[Data excerpts]
________________

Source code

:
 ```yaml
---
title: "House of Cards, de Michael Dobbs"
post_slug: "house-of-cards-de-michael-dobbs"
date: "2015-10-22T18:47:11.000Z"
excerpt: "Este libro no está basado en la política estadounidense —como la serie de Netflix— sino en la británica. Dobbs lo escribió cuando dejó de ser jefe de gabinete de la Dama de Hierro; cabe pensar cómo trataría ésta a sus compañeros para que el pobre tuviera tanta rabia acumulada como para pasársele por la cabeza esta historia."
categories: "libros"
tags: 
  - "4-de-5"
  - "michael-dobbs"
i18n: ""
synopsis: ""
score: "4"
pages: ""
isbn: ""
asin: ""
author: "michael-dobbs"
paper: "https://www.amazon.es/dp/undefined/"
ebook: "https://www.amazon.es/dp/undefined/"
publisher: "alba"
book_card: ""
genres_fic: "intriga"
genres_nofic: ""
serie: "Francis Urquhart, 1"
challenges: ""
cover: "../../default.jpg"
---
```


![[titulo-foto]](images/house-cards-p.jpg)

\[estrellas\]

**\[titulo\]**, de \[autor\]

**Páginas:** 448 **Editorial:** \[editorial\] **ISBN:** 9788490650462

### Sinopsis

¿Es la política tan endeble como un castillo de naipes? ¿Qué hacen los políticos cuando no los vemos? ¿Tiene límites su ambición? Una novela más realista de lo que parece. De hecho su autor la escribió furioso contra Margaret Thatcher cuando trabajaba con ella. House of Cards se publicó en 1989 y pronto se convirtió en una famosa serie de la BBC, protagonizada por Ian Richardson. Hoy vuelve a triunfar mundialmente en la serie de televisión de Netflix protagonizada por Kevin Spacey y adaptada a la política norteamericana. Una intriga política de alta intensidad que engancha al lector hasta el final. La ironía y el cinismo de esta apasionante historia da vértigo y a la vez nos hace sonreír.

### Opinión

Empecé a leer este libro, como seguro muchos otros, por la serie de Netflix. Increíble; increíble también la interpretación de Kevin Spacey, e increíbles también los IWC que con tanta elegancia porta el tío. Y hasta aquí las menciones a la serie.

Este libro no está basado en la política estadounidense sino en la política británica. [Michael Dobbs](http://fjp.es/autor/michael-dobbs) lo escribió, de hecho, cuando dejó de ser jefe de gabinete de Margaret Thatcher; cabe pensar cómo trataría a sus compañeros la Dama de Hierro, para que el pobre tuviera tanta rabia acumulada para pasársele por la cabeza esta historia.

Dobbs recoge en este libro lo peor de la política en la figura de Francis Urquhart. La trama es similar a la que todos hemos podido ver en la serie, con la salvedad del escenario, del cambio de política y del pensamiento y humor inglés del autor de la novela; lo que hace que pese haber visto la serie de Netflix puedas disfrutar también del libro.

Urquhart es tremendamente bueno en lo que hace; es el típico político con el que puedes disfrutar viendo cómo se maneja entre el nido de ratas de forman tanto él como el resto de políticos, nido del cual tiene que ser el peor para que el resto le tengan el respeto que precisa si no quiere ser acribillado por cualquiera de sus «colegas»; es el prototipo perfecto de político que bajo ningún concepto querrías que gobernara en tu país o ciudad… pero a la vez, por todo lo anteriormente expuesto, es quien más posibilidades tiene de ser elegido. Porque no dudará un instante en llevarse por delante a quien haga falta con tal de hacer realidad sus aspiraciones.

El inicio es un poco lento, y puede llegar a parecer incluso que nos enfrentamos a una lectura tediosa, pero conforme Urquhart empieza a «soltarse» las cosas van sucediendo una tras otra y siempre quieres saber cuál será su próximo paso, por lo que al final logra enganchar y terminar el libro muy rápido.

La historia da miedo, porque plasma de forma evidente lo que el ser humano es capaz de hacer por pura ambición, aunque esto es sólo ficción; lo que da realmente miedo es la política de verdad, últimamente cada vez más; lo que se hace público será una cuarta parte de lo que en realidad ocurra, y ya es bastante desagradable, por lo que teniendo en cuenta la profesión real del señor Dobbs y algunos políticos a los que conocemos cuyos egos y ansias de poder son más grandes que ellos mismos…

________________

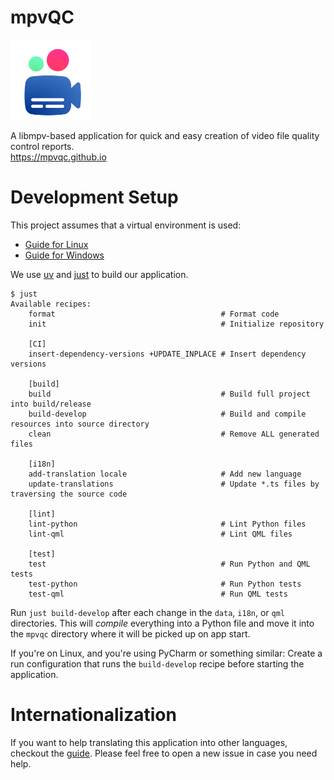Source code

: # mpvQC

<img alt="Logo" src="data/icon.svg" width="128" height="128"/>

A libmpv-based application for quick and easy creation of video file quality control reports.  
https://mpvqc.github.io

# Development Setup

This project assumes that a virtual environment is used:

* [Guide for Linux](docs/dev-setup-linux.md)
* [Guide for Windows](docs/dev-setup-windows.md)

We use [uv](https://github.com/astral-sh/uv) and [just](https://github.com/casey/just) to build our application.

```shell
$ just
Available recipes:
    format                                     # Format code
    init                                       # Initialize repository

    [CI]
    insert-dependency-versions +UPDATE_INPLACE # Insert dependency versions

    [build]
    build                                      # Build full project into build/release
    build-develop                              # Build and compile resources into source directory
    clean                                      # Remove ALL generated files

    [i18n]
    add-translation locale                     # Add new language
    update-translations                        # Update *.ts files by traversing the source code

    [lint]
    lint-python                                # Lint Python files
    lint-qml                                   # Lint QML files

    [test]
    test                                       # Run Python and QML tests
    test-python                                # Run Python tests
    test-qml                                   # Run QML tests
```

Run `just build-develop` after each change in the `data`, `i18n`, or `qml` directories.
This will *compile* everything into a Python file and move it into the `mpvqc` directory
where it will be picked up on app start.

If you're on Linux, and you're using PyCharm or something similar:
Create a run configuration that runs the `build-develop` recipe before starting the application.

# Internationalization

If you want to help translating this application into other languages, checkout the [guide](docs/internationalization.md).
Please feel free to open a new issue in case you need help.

________________

Your answer must be a single number: the count of lines above that hold the word "undefined".

SOLVED PROBLEM: 2